All is not lost as organizations can complete the feedback loop form offered by mailbox providers and escape the rate limit controls. This is a way for mailbox providers to allow bulk email to be sent to their customers once the sender has identified their source address space and have forward-confirmed reverse DNS in place.

What else does this have to do with security?

Customers and businesses have come to rely on an email address for many of today’s security services. Consider for a moment the security dependence on the customer email box for businesses who offer temporary and password resets, multi-factor authentication codes, and security and login alerts. In particular, financial institutions and eCommerce sites provide security email notifications to customers as a security service. The email address has become a universal catchall for activity alerting and time-sensitive authentication services. Email is expected to arrive in seconds, even if it wasn’t designed to.

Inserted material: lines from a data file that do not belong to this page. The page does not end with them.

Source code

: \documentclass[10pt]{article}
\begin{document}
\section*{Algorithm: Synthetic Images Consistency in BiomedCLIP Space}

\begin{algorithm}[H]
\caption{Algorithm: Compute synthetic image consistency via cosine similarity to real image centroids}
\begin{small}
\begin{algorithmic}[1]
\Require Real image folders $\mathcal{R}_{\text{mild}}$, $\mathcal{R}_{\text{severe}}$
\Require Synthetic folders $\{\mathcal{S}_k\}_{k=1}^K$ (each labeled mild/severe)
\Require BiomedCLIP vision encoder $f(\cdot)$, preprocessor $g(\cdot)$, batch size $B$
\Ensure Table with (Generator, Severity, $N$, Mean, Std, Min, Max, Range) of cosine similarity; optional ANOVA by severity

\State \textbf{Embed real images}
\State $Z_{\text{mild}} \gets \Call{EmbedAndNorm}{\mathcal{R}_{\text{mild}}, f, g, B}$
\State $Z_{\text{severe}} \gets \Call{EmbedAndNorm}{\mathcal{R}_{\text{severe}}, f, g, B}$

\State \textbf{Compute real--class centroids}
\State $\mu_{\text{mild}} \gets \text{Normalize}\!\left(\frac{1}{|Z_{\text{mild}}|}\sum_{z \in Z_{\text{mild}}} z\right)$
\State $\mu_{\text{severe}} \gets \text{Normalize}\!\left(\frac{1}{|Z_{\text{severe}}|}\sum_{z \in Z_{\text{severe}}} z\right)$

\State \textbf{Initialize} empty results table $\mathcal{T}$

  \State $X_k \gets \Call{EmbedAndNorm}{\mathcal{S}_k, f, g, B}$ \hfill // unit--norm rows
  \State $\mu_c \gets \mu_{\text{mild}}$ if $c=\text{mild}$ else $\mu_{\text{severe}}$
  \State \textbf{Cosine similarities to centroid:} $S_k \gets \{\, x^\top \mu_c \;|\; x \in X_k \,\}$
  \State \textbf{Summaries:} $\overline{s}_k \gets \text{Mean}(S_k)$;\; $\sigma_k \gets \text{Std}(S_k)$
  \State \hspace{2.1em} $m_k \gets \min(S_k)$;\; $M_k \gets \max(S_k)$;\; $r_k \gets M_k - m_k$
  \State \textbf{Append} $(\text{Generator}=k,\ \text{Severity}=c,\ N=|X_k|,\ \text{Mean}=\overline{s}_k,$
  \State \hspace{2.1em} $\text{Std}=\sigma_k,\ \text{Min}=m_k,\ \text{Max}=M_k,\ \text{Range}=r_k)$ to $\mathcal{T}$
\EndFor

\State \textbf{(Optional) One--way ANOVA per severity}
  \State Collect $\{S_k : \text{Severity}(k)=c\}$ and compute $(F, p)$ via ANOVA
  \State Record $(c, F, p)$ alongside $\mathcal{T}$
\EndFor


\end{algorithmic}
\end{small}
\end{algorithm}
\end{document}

Surprisingly the feedback loop and the ability to use it to rate limit mass email is not as widely known as expected. In the case of enterprise email gateway providers servicing thousands of customers, they are the ones who need to complete mailbox provider forms. This is because they are the ones who email relay and are seen by the mailbox provider as the source IP address.

The feedback loop designed as a complaint tool for email customers does provide informational value to businesses that enroll. Recipients reporting spam provide the sender with useful data to improve their campaign and not appear as spammy. However, mailbox providers can choose to use this as a way to rate limit email as a means to protect their system resources. Before the next mass email campaign, check with email administrators and possible email gateway service providers to determine if the feedback loop forms are complete. If not, proactively engage teams to complete this process with the top mailbox providers to protect against possible email delay. No one wants snail email!